Originally Posted By: Johnny2Bad
Originally Posted By: Ducked
You might try running some fuel gas (I MEAN actual gas, as in butane or propane, not petrol) into the air intake. That's what I do after a long stand and it seems to work. Same effect as starter fluid but no adverse effects on lubrication (plus I don't have any starter fluid).
You can get the butane from WD40 or similar which will also give you some initial cylinder lubrication, though I don't usually bother with that.
After a year I'd take the plugs out and turn it over a bit first, but the plugs are easy to get to on my car, and it probably isn't really necessary.

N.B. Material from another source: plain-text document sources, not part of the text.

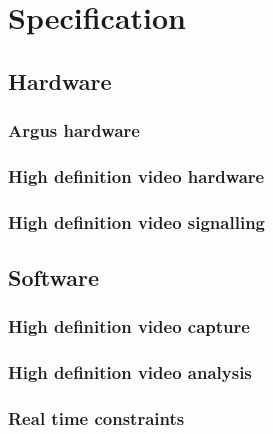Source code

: 
\chapter{Specification}


\section{Hardware}

\subsection{Argus hardware}

\subsection{High definition video hardware}

\subsection{High definition video signalling}

\section{Software}

\subsection{High definition video capture}

\subsection{High definition video analysis}

\subsection{Real time constraints}

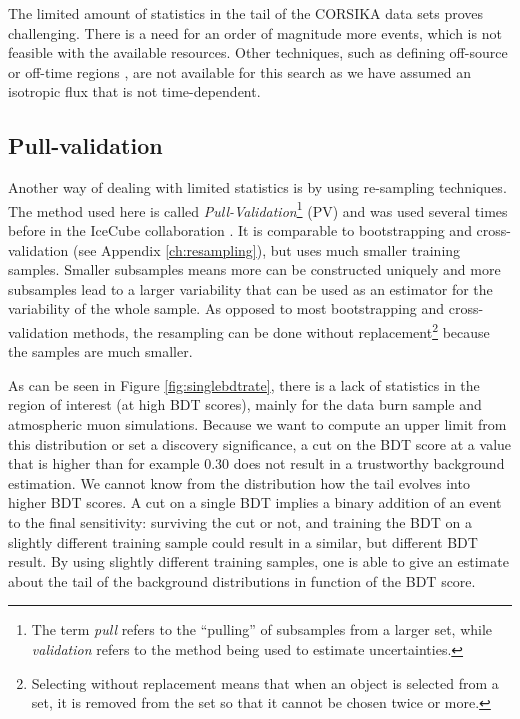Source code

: \noindent The limited amount of statistics in the tail of the CORSIKA data sets proves challenging. There is a need for an order of magnitude more events, which is not feasible with the available resources. Other techniques, such as defining off-source or off-time regions \cite{1352676}, are not available for this search as we have assumed an isotropic flux that is not time-dependent.

\subsection{Pull-validation}
\label{subsec:pv}
Another way of dealing with limited statistics is by using re-sampling techniques. The method used here is called \textit{Pull-Validation}\footnote{The term \textit{pull} refers to the ``pulling'' of subsamples from a larger set, while \textit{validation} refers to the method being used to estimate uncertainties.} (PV) and was used several times before in the IceCube collaboration \cite{Aartsen:2016fep,Aartsen:2015exf,scheriauthesis}. It is comparable to bootstrapping and cross-validation (see Appendix \ref{ch:resampling}), but uses much smaller training samples. Smaller subsamples means more can be constructed uniquely and more subsamples lead to a larger variability that can be used as an estimator for the variability of the whole sample. As opposed to most bootstrapping and cross-validation methods, the resampling can be done without replacement\footnote{Selecting without replacement means that when an object is selected from a set, it is removed from the set so that it cannot be chosen twice or more.} because the samples are much smaller.

As can be seen in Figure \ref{fig:singlebdtrate}, there is a lack of statistics in the region of interest (at high BDT scores), mainly for the data burn sample and atmospheric muon simulations. Because we want to compute an upper limit from this distribution or set a discovery significance, a cut on the BDT score at a value that is higher than for example 0.30 does not result in a trustworthy background estimation. We cannot know from the distribution how the tail evolves into higher BDT scores. A cut on a single BDT implies a binary addition of an event to the final sensitivity: surviving the cut or not, and training the BDT on a slightly different training sample could result in a similar, but different BDT result. By using slightly different training samples, one is able to give an estimate about the tail of the background distributions in function of the BDT score.\\

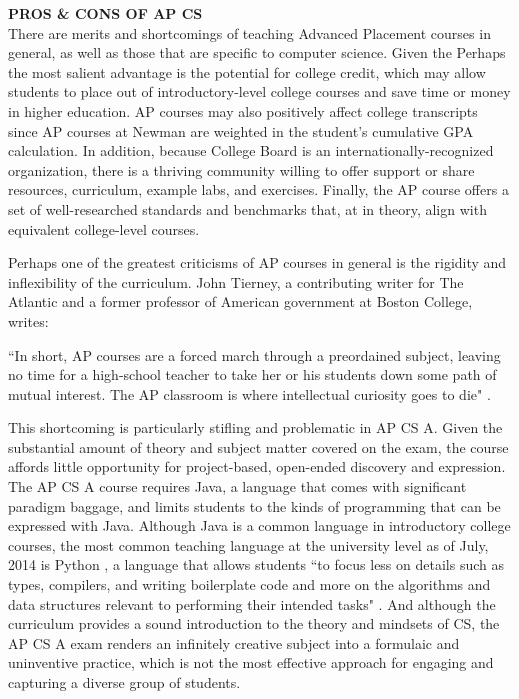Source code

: \textbf{PROS \& CONS OF AP CS} \\
There are merits and shortcomings of teaching Advanced Placement courses in general, as well as those that are specific to computer science. Given the 
Perhaps the most salient advantage is the potential for college credit, which may allow students to place out of introductory-level college courses and save time or money in higher education. AP courses may also positively affect college transcripts since AP courses at Newman are weighted in the student’s cumulative GPA calculation. In addition, because College Board is an internationally-recognized organization, there is a thriving community willing to offer support or share resources, curriculum, example labs, and exercises. Finally, the AP course offers a set of well-researched standards and benchmarks that, at in theory, align with equivalent college-level courses. \par
Perhaps one of the greatest criticisms of AP courses in general is the rigidity and inflexibility of the curriculum. John Tierney, a contributing writer for The Atlantic and a former professor of American government at Boston College, writes:
\begin{blockquote}
	``In short, AP courses are a forced march through a preordained subject, leaving no time for a high-school teacher to take her or his students down some path of mutual interest. The AP classroom is where intellectual curiosity goes to die" \cite{atlantic}.
	\end{blockquote}
This shortcoming is particularly stifling and problematic in AP CS A. Given the substantial amount of theory and subject matter covered on the exam, the course affords little opportunity for project-based, open-ended discovery and expression. The AP CS A course requires Java, a language that comes with significant paradigm baggage, and limits students to the kinds of programming that can be expressed with Java. Although Java is a common language in introductory college courses, the most common teaching language at the university level as of July, 2014 is Python \cite{unilang}, a language that allows students ``to focus less on details such as types, compilers, and writing boilerplate code and more on the algorithms and data structures relevant to performing their intended tasks" \cite{guo}. And although the curriculum provides a sound introduction to the theory and mindsets of CS, the AP CS A exam renders an infinitely creative subject into a formulaic and uninventive practice, which is not the most effective approach for engaging and capturing a diverse group of students. \par 
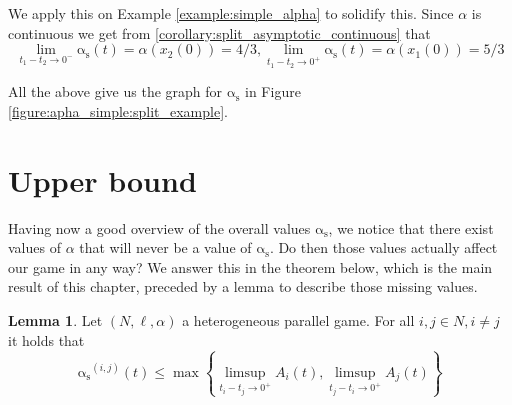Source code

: \documentclass[10pt,a4paper]{book}
\newcommand{\as}{\mathrm{\alpha_s}}
\theoremstyle{definition}
\newtheorem{lemma}[definition]{Lemma}
\theoremstyle{comment}
\begin{document}
We apply this on Example \ref{example:simple_alpha} to solidify this.
Since $\alpha$ is continuous we get from \ref{corollary:split_asymptotic_continuous} that
\[\lim_{t_1 - t_2 \rightarrow 0^-} \as(t) = \alpha(x_2(0)) = 4/3, \lim_{t_1 - t_2 \rightarrow 0^+} \as(t) = \alpha(x_1(0)) = 5/3\]

All the above give us the graph for $\as$ in Figure \ref{figure:apha_simple:split_example}.
\begin{center}
\end{center}

\section{Upper bound}

Having now a good overview of the overall values $\as$, we notice that there exist values of $\alpha$ that will never be a value of $\as$.
Do then those values actually affect our game in any way?
We answer this in the theorem below, which is the main result of this chapter, preceded by a lemma to describe those missing values.

\begin{lemma}
	\label{lemma:as_upper_bound}
	Let $(N, \ell, \alpha)$ a heterogeneous parallel game.
	For all $i, j \in N, i \ne j$ it holds that
	\[\as^{(i, j)}(t) \le \max\left\{\limsup_{t_i - t_j \rightarrow 0^+} A_i(t), \limsup_{t_j - t_i \rightarrow 0^+} A_j(t)\right\}\]
\end{lemma}
\end{document}
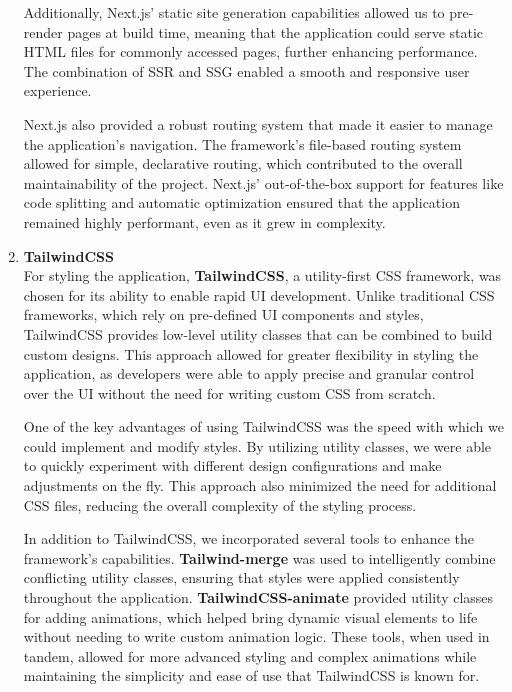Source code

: \begin{enumerate}
    Additionally, Next.js’ static site generation capabilities allowed us to pre-render pages at build time, meaning that the application could serve static HTML files for commonly accessed pages, further enhancing performance. The combination of SSR and SSG enabled a smooth and responsive user experience.

    Next.js also provided a robust routing system that made it easier to manage the application’s navigation. The framework’s file-based routing system allowed for simple, declarative routing, which contributed to the overall maintainability of the project. Next.js’ out-of-the-box support for features like code splitting and automatic optimization ensured that the application remained highly performant, even as it grew in complexity. \\

    \item \textbf{TailwindCSS} \\
    For styling the application, \textbf{TailwindCSS}, a utility-first CSS framework, was chosen for its ability to enable rapid UI development. Unlike traditional CSS frameworks, which rely on pre-defined UI components and styles, TailwindCSS provides low-level utility classes that can be combined to build custom designs. This approach allowed for greater flexibility in styling the application, as developers were able to apply precise and granular control over the UI without the need for writing custom CSS from scratch.

    One of the key advantages of using TailwindCSS was the speed with which we could implement and modify styles. By utilizing utility classes, we were able to quickly experiment with different design configurations and make adjustments on the fly. This approach also minimized the need for additional CSS files, reducing the overall complexity of the styling process.

    In addition to TailwindCSS, we incorporated several tools to enhance the framework’s capabilities. \textbf{Tailwind-merge} was used to intelligently combine conflicting utility classes, ensuring that styles were applied consistently throughout the application. \textbf{TailwindCSS-animate} provided utility classes for adding animations, which helped bring dynamic visual elements to life without needing to write custom animation logic. These tools, when used in tandem, allowed for more advanced styling and complex animations while maintaining the simplicity and ease of use that TailwindCSS is known for.


\end{enumerate}
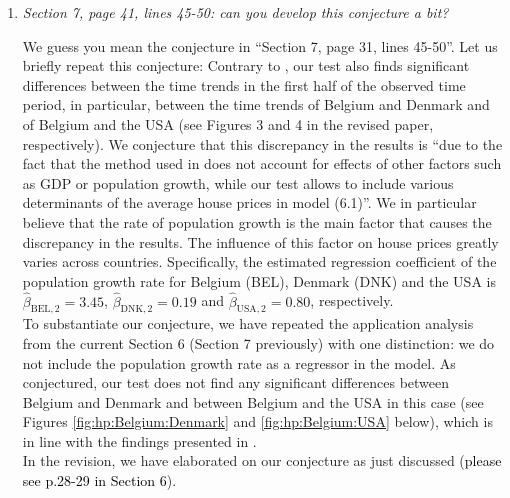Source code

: \documentclass[a4paper,12pt]{article}
\newcommand{\reference}[1]{\textcolor{black}{#1}}
\begin{document}
\begin{enumerate}[label=\arabic*.,leftmargin=0.6cm]
\item \textit{Section 7, page 41, lines 45-50: can you develop this conjecture a bit?}

We guess you mean the conjecture in ``Section 7, page 31, lines 45-50''. Let us briefly repeat this conjecture: Contrary to \cite{Knoll2017}, our test also finds significant differences between the time trends in the first half of the observed time period, in particular, between the time trends of Belgium and Denmark and of Belgium and the USA (see Figures 3 and 4 in the revised paper, respectively). We conjecture that this discrepancy in the results is ``due to the fact that the method used in \cite{Knoll2017} does not account for effects of other factors such as GDP or population growth, while our test allows to include various determinants of the average house prices in model (6.1)''. We in particular believe that the rate of population growth is the main factor that causes the discrepancy in the results. The influence of this factor on house prices greatly varies across countries. Specifically, the estimated regression coefficient of the population growth rate for Belgium (BEL), Denmark (DNK) and the USA is $\widehat{\beta}_{\text{BEL}, 2} = 3.45$, $\widehat{\beta}_{\text{DNK}, 2} = 0.19$ and $\widehat{\beta}_{\text{USA}, 2} = 0.80$, respectively. \\
To substantiate our conjecture, we have repeated the application analysis from the current Section 6 (Section 7 previously) with one distinction: we do not include the population growth rate as a regressor in the model.
As conjectured, our test does not find any significant differences between Belgium and Denmark and between Belgium and the USA in this case (see Figures \ref{fig:hp:Belgium:Denmark} and \ref{fig:hp:Belgium:USA} below), which is in line with the findings presented in \cite{Knoll2017}. \\
In the revision, we have elaborated on our conjecture as just discussed (\reference{please see p.28-29 in Section 6}).


\end{enumerate}
\end{document}
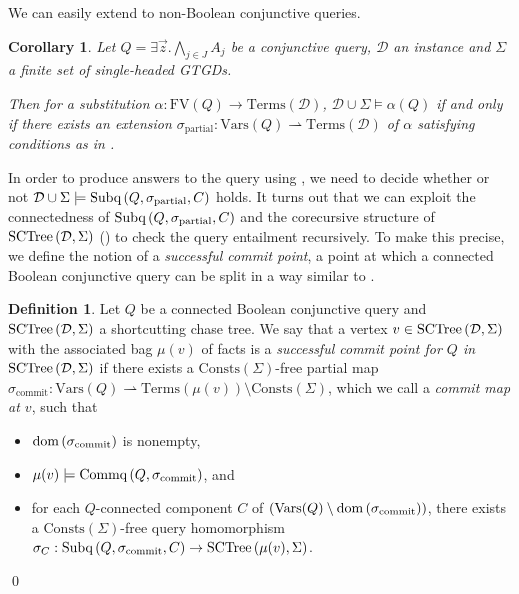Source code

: \documentclass[12pt]{report}
\theoremstyle{plain}
\newtheorem{corollary}[theorem]{Corollary}
\theoremstyle{definition}
\newtheorem{definition}[theorem]{Definition}
\def\FV{{\mathrm{FV}}}
\def\Vars{{\mathrm{Vars}}}
\def\Consts{{\mathrm{Consts}}}
\def\Terms{{\mathrm{Terms}}}
\newcommand{\dom}[1]{\ensuremath{\normalfont{\operatorname{dom}} \left( #1 \right)}}
\newcommand{\SCTree}[2]{\ensuremath{\normalfont{\textrm{SCTree}} \left( #1, #2 \right)}}
\newcommand{\Subq}[3]{\ensuremath{\normalfont{\textrm{Subq}} \left( #1, #2, #3 \right)}}
\newcommand{\Commq}[2]{\ensuremath{\normalfont{\textrm{Commq}} \left( #1, #2 \right)}}
\begin{document}
We can easily extend  to non-Boolean conjunctive queries.

\begin{corollary}
\label{base-connected-query-decomposition}
  Let $Q = \exists \vec{z}. \bigwedge_{j \in J} A_j$ be a conjunctive query, $\mathcal{D}$ an instance and $\Sigma$ a finite set of single-headed GTGDs.
  
  Then for a substitution $\alpha: \FV(Q) \rightarrow \Terms(\mathcal{D})$, $\mathcal{D} \cup \Sigma \models \alpha(Q)$ if and only if there exists an extension $\sigma_{\mathrm{partial}}: \Vars(Q) \rightharpoonup \Terms(\mathcal{D})$ of $\alpha$ satisfying conditions as in .
\end{corollary}


In order to produce answers to the query using , we need to decide whether or not $\mathcal{D} \cup \Sigma \models \Subq{Q}{\sigma_{\mathrm{partial}}}{C}$ holds. It turns out that we can exploit the connectedness of $\Subq{Q}{\sigma_{\mathrm{partial}}}{C}$ and the corecursive structure of $\SCTree{\mathcal{D}}{\Sigma}$ () to check the query entailment recursively. To make this precise, we define the notion of a \emph{successful commit point}, a point at which a connected Boolean conjunctive query can be split in a way similar to .

\begin{definition}
\label{successful-commit-point-definition}
  Let $Q$ be a connected Boolean conjunctive query and $\SCTree{\mathcal{D}}{\Sigma}$ a shortcutting chase tree. We say that a vertex $v \in \SCTree{\mathcal{D}}{\Sigma}$ with the associated bag $\mu(v)$ of facts is a \emph{successful commit point for $Q$ in $\SCTree{\mathcal{D}}{\Sigma}$} if there exists a $\Consts(\Sigma)$-free partial map $\sigma_{\mathrm{commit}}: \Vars(Q) \rightharpoonup \Terms(\mu(v)) \setminus \Consts(\Sigma)$, which we call a \emph{commit map at $v$}, such that
  \begin{itemize}
    \item $\dom{\sigma_{\mathrm{commit}}}$ is nonempty,
    \item $\mu(v) \models \Commq{Q}{\sigma_{\mathrm{commit}}}$, and
    \item for each $Q$-connected component $C$ of $(\Vars(Q) \setminus \dom{\sigma_{\mathrm{commit}}})$, there exists a $\Consts(\Sigma)$-free query homomorphism $\sigma_C: \Subq{Q}{\sigma_{\mathrm{commit}}}{C} \rightarrow \SCTree{\mu(v)}{\Sigma}$.
  \end{itemize}
  \qed
\end{definition}
\end{document}
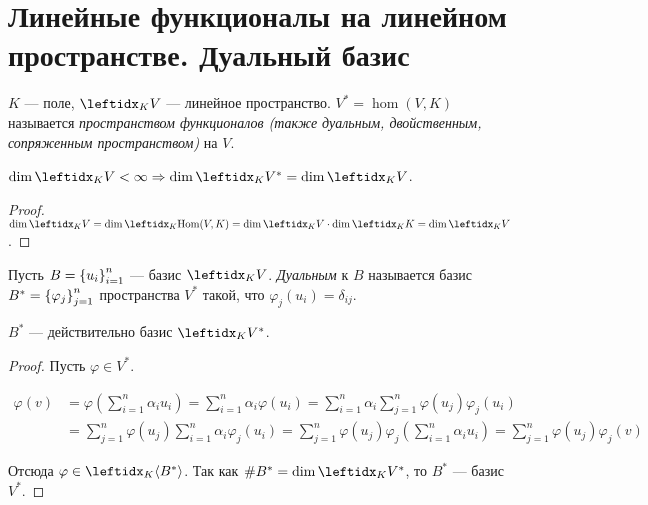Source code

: \section{Линейные функционалы на линейном пространстве. Дуальный базис}

\begin{defn}
    $K$ --- поле, $\lsub{K}{V}$ --- линейное пространство. $V^* = \hom(V, K)$ называется \textit{пространством функционалов (также дуальным, двойственным, сопряженным пространством)} на $V$.
\end{defn}

\begin{thm}
    $\dim \lsub{K}{V} < \infty \Rightarrow \dim \lsub{K}{V^*} = \dim \lsub{K}{V}$.
\end{thm}

\begin{proof}
    $\dim \lsub{K}{V} = \dim \lsub{K}{\hom(V, K)} = \dim \lsub{K}{V} \cdot \dim \lsub{K}{K} = \dim \lsub{K}{V}$.
\end{proof}

\begin{defn}
    Пусть $B = \left\{u_i\right\}_{i=1}^{n}$ --- базис $\lsub{K}{V}$. \textit{Дуальным} к $B$ называется базис $B^* = \left\{\varphi_j\right\}_{j=1}^{n}$ пространства $V^*$ такой, что $\varphi_j(u_i) = \delta_{ij}$.
\end{defn}

\begin{thm}
    $B^*$ --- действительно базис $\lsub{K}{V^*}$.
\end{thm}

\begin{proof}
    Пусть $\varphi \in V^*$.
    
    \begin{align*}
        \varphi(v) &= \varphi\left(\sum_{i=1}^n \alpha_i u_i\right) = \sum_{i=1}^n \alpha_i \varphi(u_i) = \sum_{i=1}^n \alpha_i \sum_{j=1}^n \varphi(u_j) \varphi_j(u_i) \\
        &= \sum_{j=1}^n \varphi(u_j) \sum_{i=1}^n \alpha_i \varphi_j(u_i) = \sum_{j=1}^n \varphi(u_j) \varphi_j \left(\sum_{i=1}^n \alpha_i u_i \right) = \sum_{j=1}^n \varphi(u_j) \varphi_j(v)
    \end{align*}
    
    Отсюда $\varphi \in \gen{K}{B^*}$. Так как $\#B^* = \dim \lsub{K}{V^*}$, то $B^*$ --- базис $V^*$.
\end{proof}
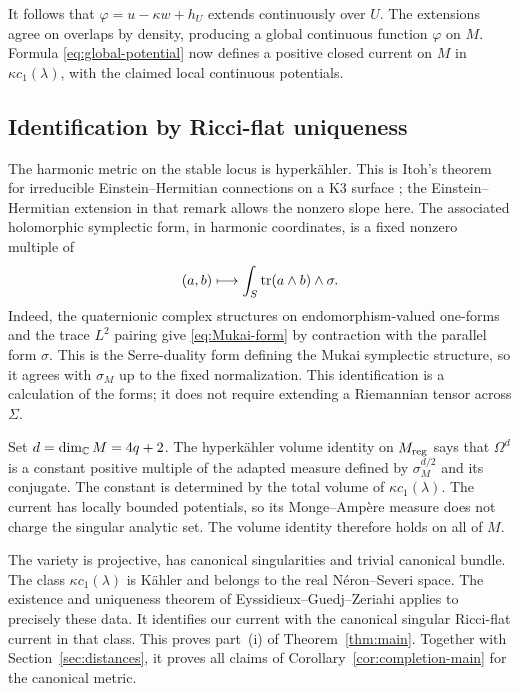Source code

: It follows that $\varphi=u-\kappa w+h_U$ extends
continuously over $U$. The extensions agree on overlaps
by density, producing a global continuous function
$\varphi$ on $M$. Formula \eqref{eq:global-potential}
now defines a positive closed current on $M$ in
$\kappa c_1(\lambda)$, with the claimed local
continuous potentials.

\subsection{Identification by Ricci-flat uniqueness}
The harmonic metric on the stable locus is
hyperk\"ahler. This is Itoh's theorem for irreducible
Einstein--Hermitian connections on a K3 surface
\cite[Theorem~2.1 and Remark~(iii)]{itoh88}; the
Einstein--Hermitian extension in that remark allows
the nonzero slope here. The associated holomorphic
symplectic form, in harmonic coordinates, is a fixed
nonzero multiple of
\begin{equation}\label{eq:Mukai-form}
 (a,b)\longmapsto\int_S\tr(a\wedge b)\wedge\sigma.
\end{equation}
Indeed, the quaternionic complex structures on
endomorphism-valued one-forms and the trace $L^2$
pairing give \eqref{eq:Mukai-form} by contraction
with the parallel form $\sigma$. This is the
Serre-duality form defining the Mukai symplectic
structure, so it agrees with $\sigma_M$ up to the
fixed normalization. This identification is a
calculation of the forms; it does not require
extending a Riemannian tensor across $\Sigma$.

Set $d=\dim_{\CC}M=4q+2$. The hyperk\"ahler volume
identity on $M_{\reg}$ says that $\Omega^d$ is a
constant positive multiple of the adapted measure
defined by $\sigma_M^{d/2}$ and its conjugate. The
constant is determined by the total volume of
$\kappa c_1(\lambda)$. The current has locally
bounded potentials, so its Monge--Amp\`ere measure
does not charge the singular analytic set. The
volume identity therefore holds on all of $M$.

The variety is projective, has canonical
singularities and trivial canonical bundle. The
class $\kappa c_1(\lambda)$ is K\"ahler and belongs
to the real N\'eron--Severi space. The existence and
uniqueness theorem of Eyssidieux--Guedj--Zeriahi
\cite[Theorem~7.5 and Corollary~7.6]{egz09} applies
to precisely these data. It identifies our current
with the canonical singular Ricci-flat current in
that class. This proves part~(i) of
Theorem~\ref{thm:main}. Together with
Section~\ref{sec:distances}, it proves all claims
of Corollary~\ref{cor:completion-main} for the
canonical metric.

At the Big 3 factories, engines used to be started and run-in on oxy-acetylene gas, not gasoline, for first run before installation in the vehicle. Maybe still do, wouldn't take anything more than a "special" ECU tune at the assembly station. Clean, much safer, appropriate cylinder pressure load, etc.
Say WHAT? Why on earth would they do that?
It be very susceptible to flashing back, since the whole charge is ignitable. Bit like trying to run on oxy-hydrogen.
It'd accordingly be quite dangerous, and fairly expensive. Miss-adjusted welding torches smoke a lot, so it wouldn't necessarily be all that clean.
Since oxy-acetylene flames can weld steel, get it wrong and your aluminium bits would be puddles.
And it would tell you very little about how its going to run as an air-fuel engine for the rest of its life.
Sorry, I'm not getting it.
Running-in on methane/ethane/propane or butane, with air, does have some or all of the advantages you mention, thouugh.